After the response completes, capture the information you care about before switching models.

Focus on:

  • Output quality: accuracy, completeness, tone, and formatting
  • Policy behavior: blocks, disclaimers, or other governance responses
  • Per-message cost: the response cost indicator shown below the completed answer

If you need a durable record, copy the answer or leave the conversation in history for later review.

Step 4: Run the Same Prompt on Another Model

Repeat the exact same prompt in a fresh run so model behavior stays isolated.

  1. Click New chat.
  2. Open Settings and switch to the next model.
  3. Send the same baseline prompt again.
  4. Repeat for each model you want to evaluate.

Starting a new chat between runs helps avoid earlier responses influencing the next model.

Step 5: Compare Results Across Runs

Open the saved conversations from the chat sidebar and compare the results one by one.

Look for:

  • Which model produced the most trustworthy answer
  • Which model followed policy guidance most cleanly
  • Which model delivered acceptable quality at the lowest estimated prompt cost

If you are evaluating several prompts, keep a simple scorecard outside the workbench so you can compare patterns across multiple runs.

Step 6: Turn the Best Result into a Default

Once you have enough evidence, update your preferred model selection or the agent configuration that owns the workflow.

Use the winning model for the prompts where it performed best, rather than picking one model for every workload.

Tips for Effective Comparisons

  • Keep prompts identical — even small wording changes can invalidate the comparison.
  • Use fresh chats — avoid carrying context from one model run into the next.
  • Test real prompts — production-like prompts reveal more than generic demos.
  • Compare more than answers — note whether the model stayed within policy and how much the completed run actually cost.
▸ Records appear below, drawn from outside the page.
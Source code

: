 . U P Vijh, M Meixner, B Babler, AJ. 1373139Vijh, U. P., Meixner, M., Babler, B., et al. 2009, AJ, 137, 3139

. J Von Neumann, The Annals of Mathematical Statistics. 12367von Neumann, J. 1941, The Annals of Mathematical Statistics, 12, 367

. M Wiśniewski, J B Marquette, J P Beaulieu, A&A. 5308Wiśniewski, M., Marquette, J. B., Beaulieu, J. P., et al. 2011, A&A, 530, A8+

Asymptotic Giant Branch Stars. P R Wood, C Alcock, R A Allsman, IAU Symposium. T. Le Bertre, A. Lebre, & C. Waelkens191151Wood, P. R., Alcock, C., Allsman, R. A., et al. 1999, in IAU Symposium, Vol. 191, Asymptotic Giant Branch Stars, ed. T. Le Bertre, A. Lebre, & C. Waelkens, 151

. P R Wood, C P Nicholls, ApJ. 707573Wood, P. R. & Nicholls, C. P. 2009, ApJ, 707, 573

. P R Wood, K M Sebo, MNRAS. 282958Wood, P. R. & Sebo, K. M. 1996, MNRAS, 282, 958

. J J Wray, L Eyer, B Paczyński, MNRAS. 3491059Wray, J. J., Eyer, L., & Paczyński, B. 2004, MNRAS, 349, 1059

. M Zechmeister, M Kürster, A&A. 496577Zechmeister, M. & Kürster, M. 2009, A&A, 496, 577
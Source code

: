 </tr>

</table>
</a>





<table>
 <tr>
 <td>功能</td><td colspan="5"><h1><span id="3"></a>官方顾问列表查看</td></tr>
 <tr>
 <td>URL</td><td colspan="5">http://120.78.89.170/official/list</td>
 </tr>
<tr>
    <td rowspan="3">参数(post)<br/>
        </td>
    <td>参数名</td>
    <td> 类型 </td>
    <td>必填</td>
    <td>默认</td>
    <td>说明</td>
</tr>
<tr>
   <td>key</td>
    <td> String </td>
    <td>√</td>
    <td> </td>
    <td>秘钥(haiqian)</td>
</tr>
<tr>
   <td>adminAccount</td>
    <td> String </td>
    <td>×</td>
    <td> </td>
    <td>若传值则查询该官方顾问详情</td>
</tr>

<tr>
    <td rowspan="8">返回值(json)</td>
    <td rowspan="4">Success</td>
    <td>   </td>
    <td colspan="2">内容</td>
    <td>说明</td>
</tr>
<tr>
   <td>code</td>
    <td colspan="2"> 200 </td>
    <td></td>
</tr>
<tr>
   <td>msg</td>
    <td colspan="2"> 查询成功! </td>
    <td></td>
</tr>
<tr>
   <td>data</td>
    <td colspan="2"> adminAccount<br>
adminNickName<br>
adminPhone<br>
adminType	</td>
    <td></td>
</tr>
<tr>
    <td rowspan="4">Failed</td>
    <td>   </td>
Governance During Comparison Runs

Every comparison run still goes through the same gateway policy chain as any other chat message. If a model is blocked, redacted, or escalated under policy, treat that as part of the evaluation result.

Troubleshooting

IssueSolution
A model is missing from Workspace settingsCheck that the model is eligible for the selected agent and gateway
Response cost shows as "N/A"Configure model pricing in your Keeptrusts instance
Responses seem identicalVerify you switched models before rerunning the prompt
You expected split viewThe current chat workbench compares models across separate runs, not simultaneous panes

Next steps

For AI systems

  • Canonical terms: Keeptrusts chat workbench, model comparison, workspace settings, model selector, new chat, comparison run, response cost indicator.
  • UI: Chat header settings → Workspace tab → model selection → send prompt → start new chat → repeat for the next model.
  • Best next pages: Model Selection, Chat Analytics, Context Management.

For engineers

  • Prerequisites: at least two models available through the same chat workbench setup.
  • Validation: run the same prompt in fresh chats against at least two different models and confirm output, governance behavior, and response cost can be compared cleanly.
  • Best practice: Run the same prompt 3–5 times per model for stronger evidence, and keep a written rubric for quality, policy behavior, and cost.

For leaders

  • Model comparison supports data-driven procurement decisions — evaluate before committing to a provider.
  • Cost comparison across models helps identify where premium models provide ROI vs. where cheaper models suffice.
  • Governance applies equally across comparison runs — no model gets special policy treatment during evaluation.